I may, nevertheless, be permitted to repeat an observation I have made in other cases dealing with a taxpayer’s intention, the favourable determination of such intention being basic to the plaintiff’s case. Statements or affirmations by a taxpayer of an intention is always evidence in the case. The weight to be given to such assertions however will be in more or less direct proportion to more objective evidence which is either more consistent with the stated intention or more inconsistent with it. When taken together, these two components, one way or the other, may together make for persuasive if not always conclusive evidence.

 

[101]     Counsel opined that the subjective evidence of Mr. Baird is not consistent with the objective evidence.

 

[102]     The Appellant stated in his evidence that he was a trader from the time he quit his job in February 2000 until April 2001 when he took a job with Platform. A letter from his accountant said that he spent an inordinate amount of time on this business and yet his Curriculum Vitae given in response to an undertaking made no mention of trading.

 

[103]     Further he did not mention that he spent time training his wife when he created this Curriculum Vitae. This would have taken away from the time he could have spent on any trading business. The best objective evidence of his intention is the Curriculum Vitae that he created for Platform. This was Exhibit R-2. It was created to inform his prospective employers about his experience. He told them that he resigned from his position at Emergis for the purpose of assisting in the training and coaching of his wife in her quest to make the Canadian Olympic team.

 

[104]     This Curriculum Vitae was created after his alleged trading business would have ended. This was the present evidence of his intention when he resigned. He did not take up the options until December even though he resigned in February. He took up these options only because they were about to expire. How could he say that he left to go into business when he did not exercise these options until December 2000.

 

[105]     From the time he left his job until he exercised his options he spent the time looking after his wife’s athletic ambitions.

 

[106]     What risk was there when he exercised these options? They were worth millions and he only borrowed $700,000.

 

[107]     Counsel disagreed with the Appellant’s argument that the case at bar was on all fours with Howard, supra. The Howard case dealt with a taxpayer who was still employed in the business of share acquisition while the Appellant here was receiving a retirement package.

 

[108]     In Howard, supra, the taxpayer did not sell even when the share price was increasing because he did not want to sell his shares while he was actively promoting their acquisition by would-be purchasers.

 

[109]     In the case at bar the Appellant did not buy more shares and did not sell any. He was looking into one particular share and had to be told to diversity.

 

[110]     If he was a trader, why not sell them before they fell below the price at which he purchased them?

 

[111]     It may be that the capital gain in 2000 is not the subject matter of the shares in this case but his action in other years is material. When there was a loss he treated them as income and when there was a gain he treated them as capital.

 

[112]     Counsel referred to the case of Lager v.

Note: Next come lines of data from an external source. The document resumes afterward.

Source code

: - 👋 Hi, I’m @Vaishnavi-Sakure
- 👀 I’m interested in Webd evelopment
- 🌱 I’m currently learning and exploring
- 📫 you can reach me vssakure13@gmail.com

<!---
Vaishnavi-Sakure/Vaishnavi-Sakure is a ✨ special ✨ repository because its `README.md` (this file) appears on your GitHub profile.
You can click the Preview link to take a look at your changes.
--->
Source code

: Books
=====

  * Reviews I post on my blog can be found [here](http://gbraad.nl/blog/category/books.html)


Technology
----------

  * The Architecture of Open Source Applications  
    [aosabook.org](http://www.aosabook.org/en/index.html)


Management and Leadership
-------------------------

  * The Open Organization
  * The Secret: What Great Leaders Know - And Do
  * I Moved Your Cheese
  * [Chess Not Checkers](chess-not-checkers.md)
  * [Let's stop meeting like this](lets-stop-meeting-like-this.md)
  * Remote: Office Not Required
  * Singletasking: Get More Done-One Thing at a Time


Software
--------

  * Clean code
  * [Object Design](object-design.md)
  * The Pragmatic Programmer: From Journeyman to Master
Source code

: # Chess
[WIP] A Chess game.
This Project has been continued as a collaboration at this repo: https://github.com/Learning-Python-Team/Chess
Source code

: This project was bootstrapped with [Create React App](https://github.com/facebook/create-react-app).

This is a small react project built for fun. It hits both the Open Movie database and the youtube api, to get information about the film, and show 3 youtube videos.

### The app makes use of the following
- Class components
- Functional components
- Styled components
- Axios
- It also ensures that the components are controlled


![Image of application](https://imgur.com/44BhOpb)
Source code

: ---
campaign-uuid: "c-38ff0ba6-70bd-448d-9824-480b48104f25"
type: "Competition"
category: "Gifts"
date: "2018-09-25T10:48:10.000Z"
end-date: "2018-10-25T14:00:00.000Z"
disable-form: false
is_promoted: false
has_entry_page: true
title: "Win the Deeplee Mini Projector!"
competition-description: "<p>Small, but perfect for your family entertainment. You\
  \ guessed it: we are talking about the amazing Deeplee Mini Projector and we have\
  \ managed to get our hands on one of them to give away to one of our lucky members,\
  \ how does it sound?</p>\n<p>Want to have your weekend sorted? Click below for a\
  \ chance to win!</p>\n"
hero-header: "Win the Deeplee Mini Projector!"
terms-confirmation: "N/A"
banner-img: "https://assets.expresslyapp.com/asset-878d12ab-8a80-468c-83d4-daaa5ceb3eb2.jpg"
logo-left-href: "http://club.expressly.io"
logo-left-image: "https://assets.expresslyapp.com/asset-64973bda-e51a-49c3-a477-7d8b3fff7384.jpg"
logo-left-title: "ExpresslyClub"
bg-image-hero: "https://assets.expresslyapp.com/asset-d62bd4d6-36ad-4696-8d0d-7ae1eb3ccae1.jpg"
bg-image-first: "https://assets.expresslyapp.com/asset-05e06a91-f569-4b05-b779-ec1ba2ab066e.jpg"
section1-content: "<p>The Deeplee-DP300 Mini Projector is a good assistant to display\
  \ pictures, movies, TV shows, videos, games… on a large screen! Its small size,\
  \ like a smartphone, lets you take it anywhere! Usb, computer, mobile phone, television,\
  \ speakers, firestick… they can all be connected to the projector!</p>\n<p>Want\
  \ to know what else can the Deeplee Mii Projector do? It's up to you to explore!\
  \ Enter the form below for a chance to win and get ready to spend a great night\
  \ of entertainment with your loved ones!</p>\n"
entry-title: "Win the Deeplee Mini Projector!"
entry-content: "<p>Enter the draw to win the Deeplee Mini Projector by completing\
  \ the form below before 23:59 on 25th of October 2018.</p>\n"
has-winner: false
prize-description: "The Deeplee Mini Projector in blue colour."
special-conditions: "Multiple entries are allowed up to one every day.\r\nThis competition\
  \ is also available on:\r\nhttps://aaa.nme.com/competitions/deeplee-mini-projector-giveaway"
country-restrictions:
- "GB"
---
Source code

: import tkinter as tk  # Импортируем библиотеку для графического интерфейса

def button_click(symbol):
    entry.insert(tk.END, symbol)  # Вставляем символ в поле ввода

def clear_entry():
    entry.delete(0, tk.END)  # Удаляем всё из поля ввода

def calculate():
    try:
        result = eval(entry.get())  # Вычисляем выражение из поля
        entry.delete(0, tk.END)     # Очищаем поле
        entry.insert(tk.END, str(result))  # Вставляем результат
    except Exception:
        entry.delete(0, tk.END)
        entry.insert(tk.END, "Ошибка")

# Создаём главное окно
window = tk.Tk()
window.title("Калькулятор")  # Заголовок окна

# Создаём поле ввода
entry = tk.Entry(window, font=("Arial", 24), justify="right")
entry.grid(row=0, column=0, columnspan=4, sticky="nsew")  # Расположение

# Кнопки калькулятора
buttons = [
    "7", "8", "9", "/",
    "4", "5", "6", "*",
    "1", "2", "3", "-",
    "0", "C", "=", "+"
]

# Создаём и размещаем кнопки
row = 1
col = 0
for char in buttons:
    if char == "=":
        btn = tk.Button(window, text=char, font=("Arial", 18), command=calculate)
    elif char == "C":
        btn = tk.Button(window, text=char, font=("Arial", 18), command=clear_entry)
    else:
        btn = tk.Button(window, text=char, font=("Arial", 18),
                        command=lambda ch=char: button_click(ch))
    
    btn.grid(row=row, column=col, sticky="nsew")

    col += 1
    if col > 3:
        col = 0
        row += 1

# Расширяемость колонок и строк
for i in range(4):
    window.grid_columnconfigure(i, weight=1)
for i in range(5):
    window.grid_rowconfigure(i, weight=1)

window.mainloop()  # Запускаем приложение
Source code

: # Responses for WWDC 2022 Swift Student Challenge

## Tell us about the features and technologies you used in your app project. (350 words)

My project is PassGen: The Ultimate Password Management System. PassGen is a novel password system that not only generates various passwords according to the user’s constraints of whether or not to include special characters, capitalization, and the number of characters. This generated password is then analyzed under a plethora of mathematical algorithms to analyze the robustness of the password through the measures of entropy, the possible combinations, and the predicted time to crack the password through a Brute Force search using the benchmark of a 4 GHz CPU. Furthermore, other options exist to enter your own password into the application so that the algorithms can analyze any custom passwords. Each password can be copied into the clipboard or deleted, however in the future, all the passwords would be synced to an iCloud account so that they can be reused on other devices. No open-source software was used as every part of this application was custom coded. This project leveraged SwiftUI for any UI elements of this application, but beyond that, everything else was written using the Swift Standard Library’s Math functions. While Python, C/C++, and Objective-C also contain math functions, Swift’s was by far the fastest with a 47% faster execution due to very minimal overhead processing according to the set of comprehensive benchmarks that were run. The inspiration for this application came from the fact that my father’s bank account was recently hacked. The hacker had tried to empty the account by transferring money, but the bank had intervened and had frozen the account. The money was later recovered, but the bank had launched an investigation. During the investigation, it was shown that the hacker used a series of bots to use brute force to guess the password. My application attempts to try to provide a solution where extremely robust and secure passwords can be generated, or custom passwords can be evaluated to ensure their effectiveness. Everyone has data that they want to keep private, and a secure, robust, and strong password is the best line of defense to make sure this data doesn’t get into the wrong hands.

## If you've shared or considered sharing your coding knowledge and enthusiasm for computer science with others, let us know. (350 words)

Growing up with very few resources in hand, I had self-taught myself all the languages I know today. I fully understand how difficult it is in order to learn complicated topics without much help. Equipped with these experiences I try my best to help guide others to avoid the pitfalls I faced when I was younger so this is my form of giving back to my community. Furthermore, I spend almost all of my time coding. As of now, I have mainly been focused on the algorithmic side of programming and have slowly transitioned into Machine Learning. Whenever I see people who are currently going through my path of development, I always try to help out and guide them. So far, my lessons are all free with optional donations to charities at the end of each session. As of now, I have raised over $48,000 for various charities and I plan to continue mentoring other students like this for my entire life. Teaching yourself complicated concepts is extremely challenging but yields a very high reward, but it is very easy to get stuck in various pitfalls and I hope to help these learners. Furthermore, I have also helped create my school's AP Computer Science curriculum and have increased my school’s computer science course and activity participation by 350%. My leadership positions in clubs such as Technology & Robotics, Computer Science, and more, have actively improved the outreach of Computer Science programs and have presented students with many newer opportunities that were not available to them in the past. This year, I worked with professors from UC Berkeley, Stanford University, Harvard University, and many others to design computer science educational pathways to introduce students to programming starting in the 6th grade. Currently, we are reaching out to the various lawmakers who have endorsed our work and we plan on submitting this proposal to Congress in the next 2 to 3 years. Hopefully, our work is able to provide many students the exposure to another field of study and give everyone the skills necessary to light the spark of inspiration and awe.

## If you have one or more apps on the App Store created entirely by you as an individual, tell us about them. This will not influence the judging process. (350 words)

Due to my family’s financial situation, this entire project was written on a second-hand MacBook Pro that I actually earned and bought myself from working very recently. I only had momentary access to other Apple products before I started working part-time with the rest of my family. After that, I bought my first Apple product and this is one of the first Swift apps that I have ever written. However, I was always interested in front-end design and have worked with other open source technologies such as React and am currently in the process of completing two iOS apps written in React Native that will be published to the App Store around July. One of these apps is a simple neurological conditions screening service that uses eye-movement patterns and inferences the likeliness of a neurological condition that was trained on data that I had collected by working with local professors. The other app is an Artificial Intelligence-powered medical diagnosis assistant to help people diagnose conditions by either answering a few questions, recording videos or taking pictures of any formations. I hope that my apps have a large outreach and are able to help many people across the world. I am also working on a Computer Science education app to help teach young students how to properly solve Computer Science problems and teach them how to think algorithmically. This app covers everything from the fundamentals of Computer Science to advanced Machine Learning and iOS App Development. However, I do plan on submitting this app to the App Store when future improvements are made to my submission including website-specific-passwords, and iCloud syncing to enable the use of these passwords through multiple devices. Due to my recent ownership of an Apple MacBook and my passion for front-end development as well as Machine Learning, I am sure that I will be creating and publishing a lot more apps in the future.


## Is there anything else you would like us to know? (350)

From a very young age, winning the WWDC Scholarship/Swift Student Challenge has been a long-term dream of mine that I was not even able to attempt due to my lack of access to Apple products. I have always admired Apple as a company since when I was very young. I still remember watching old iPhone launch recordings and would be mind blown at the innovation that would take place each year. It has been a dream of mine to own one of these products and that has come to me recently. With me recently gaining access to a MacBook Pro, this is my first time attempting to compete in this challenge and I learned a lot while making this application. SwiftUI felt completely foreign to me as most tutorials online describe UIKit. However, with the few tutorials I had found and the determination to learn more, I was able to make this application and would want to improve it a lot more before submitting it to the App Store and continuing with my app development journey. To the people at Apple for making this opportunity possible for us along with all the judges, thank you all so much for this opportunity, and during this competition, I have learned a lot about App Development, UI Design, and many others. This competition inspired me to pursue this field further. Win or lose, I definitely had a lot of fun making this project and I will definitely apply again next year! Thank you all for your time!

The Queen[11] but said that case was different because it was not an option case and there was a real chance of loss when the shares were purchased but that is not the case here. There was no risk. All we have here is his own self-serving evidence in his favour. Against him is the Curriculum Vitae that he filed and the Radio Canada interview. This is clear, objective evidence of his intention to help his wife pursue her Olympic dreams.

 

[113]     His explanation as to why he did not include his trading business in his Curriculum Vitae presented to Platform, that he was ashamed of his failure, does not ring true because the Curriculum Vitae was created before he suffered his loss.

 

[114]     In 2000 he had very few transactions, he exercised his options in December 2000 and he reported his disposition as capital gains.

 

[115]     In 2001 he bought Celestica shares, (after he was employed at Platform); Nortel (March 2001); Research in Motion (March 2001); Dell Computer (2001) and sold the first of the Emergis shares.

 

[116]     In 2002 the only activity was in selling the rest of his Emergis stock. He purchased Vector after he started with Platform.

 

[117]     He said that he spent most of his time trading. Are these the actions of someone who said that he quit his job with Emergis to help his wife as can be seen from the Curriculum Vitae and the Radio Canada interview?

 

[118]     He did no research for these shares. They were handed to him on a platter. What he might have done was to keep his eye on them because he had a deadline to take up his options.

 

[119]     His 2000 return was done in April 2001. He said that he discussed his business with his accountant but his accountant said he did not remember any discussions about his business for the 2000 taxation year.

 

[120]     For the 2001 taxation year the Appellant’s accountant made the election based upon his taxable position and how to treat it. Further, his accountant had another client whose position sparked his recommendations for the Appellant. There was no need to elect under the Income Tax Act. It was an act of desperation. Further he did not file an amended return for the year 2000.

 

[121]     This was opportunistic tax planning triggered by the losses in those years.

 

[122]     He did not claim any expenses for an office in his home but he did for his consulting business.

 

[123]     Credibility is fundamental here, the differences between the Curriculum Vitae and the context speaks volumes here. There was no business.

 

[124]     The Appellant had a selective memory. He went into great detail about his experience but when asked about how much time he spent with his wife, he did not know. He could not remember when he switched to his premium account.

 

[125]     An adverse inference must be drawn because the wife did not testify. It could have substantiated his evidence.

 

[126]     The appeals should be dismissed, with costs.

 

Rebuttal

 

[127]     In rebuttal counsel for the Appellant took issue with the way that counsel for the Respondent dealt with the evidence of the accountant.

 

[128]     Further he suggested that the Respondent was basing his whole case upon two things, the Radio Canada interview and the two Curriculum Vitaes. This is not a question of credibility.

 

[129]     After the Appellant exercised his options his actions are the most objective evidence of his intention. This conduct showed that he was involved in an exercise in the nature of trade. He was forced to exercise his options when he did and he waited to sell because the right time to sell had not arrived.

 

[130]     Most of his time was not spent with his wife. There was risk. He had shares worth $7,000,000 and decided not to sell. That was a risk.

 

[131]     After he left Emergis he still had more special knowledge than the ordinary trader. That does not diminish the fact that he was involved in an activity or adventure in the nature of trade.

 

[132]     Why did he not borrow more? He could not. The 62,000 shares acquisition was an adventure in the nature of trade. It is not conclusive that he did not make more trades. There was no evidence of investment. Most of the Minister’s argument was based upon his trading and not his intention.

 

Analysis and Decision

 

[133]     As counsel for the parties argued, there are two issues in this case. The first issue is whether the actions of the Appellant in selling his share of Emergis in the taxation years 2001 and 2002 were “an adventure or concern in a nature of trade”. The second issue is whether the Appellant, during the relevant period was carrying on the business of stock trading (a trader).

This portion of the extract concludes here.